## What the exercise asks
Reproduce each line below with no alterations.

## Study material

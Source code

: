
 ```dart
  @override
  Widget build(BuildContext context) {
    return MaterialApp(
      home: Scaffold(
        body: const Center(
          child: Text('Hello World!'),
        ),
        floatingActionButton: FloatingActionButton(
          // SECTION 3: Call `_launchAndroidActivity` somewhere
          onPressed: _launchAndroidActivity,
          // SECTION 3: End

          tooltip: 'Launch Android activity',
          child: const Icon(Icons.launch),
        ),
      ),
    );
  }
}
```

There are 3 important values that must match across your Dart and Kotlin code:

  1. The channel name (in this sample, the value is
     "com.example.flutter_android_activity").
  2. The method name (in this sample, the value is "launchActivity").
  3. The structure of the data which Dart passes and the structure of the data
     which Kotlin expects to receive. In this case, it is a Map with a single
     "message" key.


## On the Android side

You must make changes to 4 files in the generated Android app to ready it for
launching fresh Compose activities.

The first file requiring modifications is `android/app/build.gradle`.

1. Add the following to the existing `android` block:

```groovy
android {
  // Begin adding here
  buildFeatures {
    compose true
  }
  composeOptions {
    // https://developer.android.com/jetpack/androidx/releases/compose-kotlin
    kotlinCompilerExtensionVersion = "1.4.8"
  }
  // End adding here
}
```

## Task output
Source code

:
 ```dart
  @override
  Widget build(BuildContext context) {
    return MaterialApp(
      home: Scaffold(
        body: const Center(
          child: Text('Hello World!'),
        ),
        floatingActionButton: FloatingActionButton(
          // SECTION 3: Call `_launchAndroidActivity` somewhere
          onPressed: _launchAndroidActivity,
          // SECTION 3: End

          tooltip: 'Launch Android activity',
          child: const Icon(Icons.launch),
        ),
      ),
    );
  }
}
```

There are 3 important values that must match across your Dart and Kotlin code:

  1. The channel name (in this sample, the value is
     "com.example.flutter_android_activity").
  2. The method name (in this sample, the value is "launchActivity").
  3. The structure of the data which Dart passes and the structure of the data
     which Kotlin expects to receive. In this case, it is a Map with a single
     "message" key.


## On the Android side

You must make changes to 4 files in the generated Android app to ready it for
launching fresh Compose activities.

The first file requiring modifications is `android/app/build.gradle`.

1. Add the following to the existing `android` block:

```groovy
android {
  // Begin adding here
  buildFeatures {
    compose true
  }
  composeOptions {
    // https://developer.android.com/jetpack/androidx/releases/compose-kotlin
    kotlinCompilerExtensionVersion = "1.4.8"
  }
  // End adding here
}
```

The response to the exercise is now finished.